## YOUR INSTRUCTIONS
A faithful, complete copy of the entries below is required, with images removed.

## RECORDED INFORMATION
------------------------------------------------------------

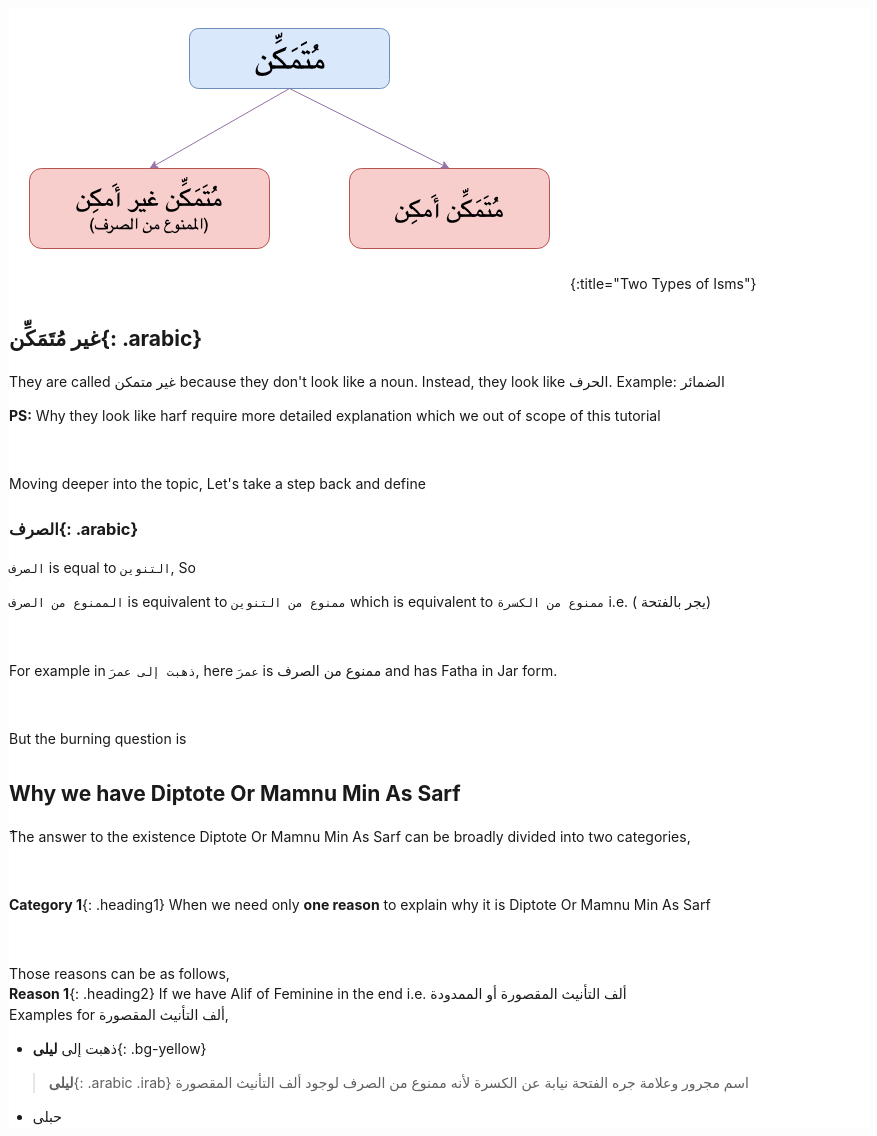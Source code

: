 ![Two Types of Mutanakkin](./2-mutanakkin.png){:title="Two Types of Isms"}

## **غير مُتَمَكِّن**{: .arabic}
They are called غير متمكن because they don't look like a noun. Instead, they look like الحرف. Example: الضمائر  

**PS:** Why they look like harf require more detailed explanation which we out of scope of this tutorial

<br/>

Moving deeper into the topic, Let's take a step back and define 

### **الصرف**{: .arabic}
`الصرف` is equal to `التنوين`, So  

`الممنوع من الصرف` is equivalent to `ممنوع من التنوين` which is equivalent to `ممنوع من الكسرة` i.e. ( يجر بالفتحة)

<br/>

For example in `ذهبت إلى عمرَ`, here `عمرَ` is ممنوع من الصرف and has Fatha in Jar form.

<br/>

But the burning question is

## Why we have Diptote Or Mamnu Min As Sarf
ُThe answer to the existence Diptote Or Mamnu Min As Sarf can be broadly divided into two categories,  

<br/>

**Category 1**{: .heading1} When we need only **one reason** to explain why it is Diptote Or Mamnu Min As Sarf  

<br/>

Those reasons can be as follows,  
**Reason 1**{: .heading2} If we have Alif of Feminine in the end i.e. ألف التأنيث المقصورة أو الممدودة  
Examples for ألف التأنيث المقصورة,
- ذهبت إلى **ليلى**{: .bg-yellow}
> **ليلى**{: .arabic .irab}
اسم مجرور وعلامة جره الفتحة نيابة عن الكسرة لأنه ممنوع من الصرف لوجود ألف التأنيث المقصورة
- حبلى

------------------------------------------------------------

## RESULT
Source code

: ![Two Types of Mutanakkin](./2-mutanakkin.png){:title="Two Types of Isms"}

## **غير مُتَمَكِّن**{: .arabic}
They are called غير متمكن because they don't look like a noun. Instead, they look like الحرف. Example: الضمائر  

**PS:** Why they look like harf require more detailed explanation which we out of scope of this tutorial

<br/>

Moving deeper into the topic, Let's take a step back and define 

### **الصرف**{: .arabic}
`الصرف` is equal to `التنوين`, So  

`الممنوع من الصرف` is equivalent to `ممنوع من التنوين` which is equivalent to `ممنوع من الكسرة` i.e. ( يجر بالفتحة)

<br/>

For example in `ذهبت إلى عمرَ`, here `عمرَ` is ممنوع من الصرف and has Fatha in Jar form.

<br/>

But the burning question is

## Why we have Diptote Or Mamnu Min As Sarf
ُThe answer to the existence Diptote Or Mamnu Min As Sarf can be broadly divided into two categories,  

<br/>

**Category 1**{: .heading1} When we need only **one reason** to explain why it is Diptote Or Mamnu Min As Sarf  

<br/>

Those reasons can be as follows,  
**Reason 1**{: .heading2} If we have Alif of Feminine in the end i.e. ألف التأنيث المقصورة أو الممدودة  
Examples for ألف التأنيث المقصورة,
- ذهبت إلى **ليلى**{: .bg-yellow}
> **ليلى**{: .arabic .irab}
اسم مجرور وعلامة جره الفتحة نيابة عن الكسرة لأنه ممنوع من الصرف لوجود ألف التأنيث المقصورة
- حبلى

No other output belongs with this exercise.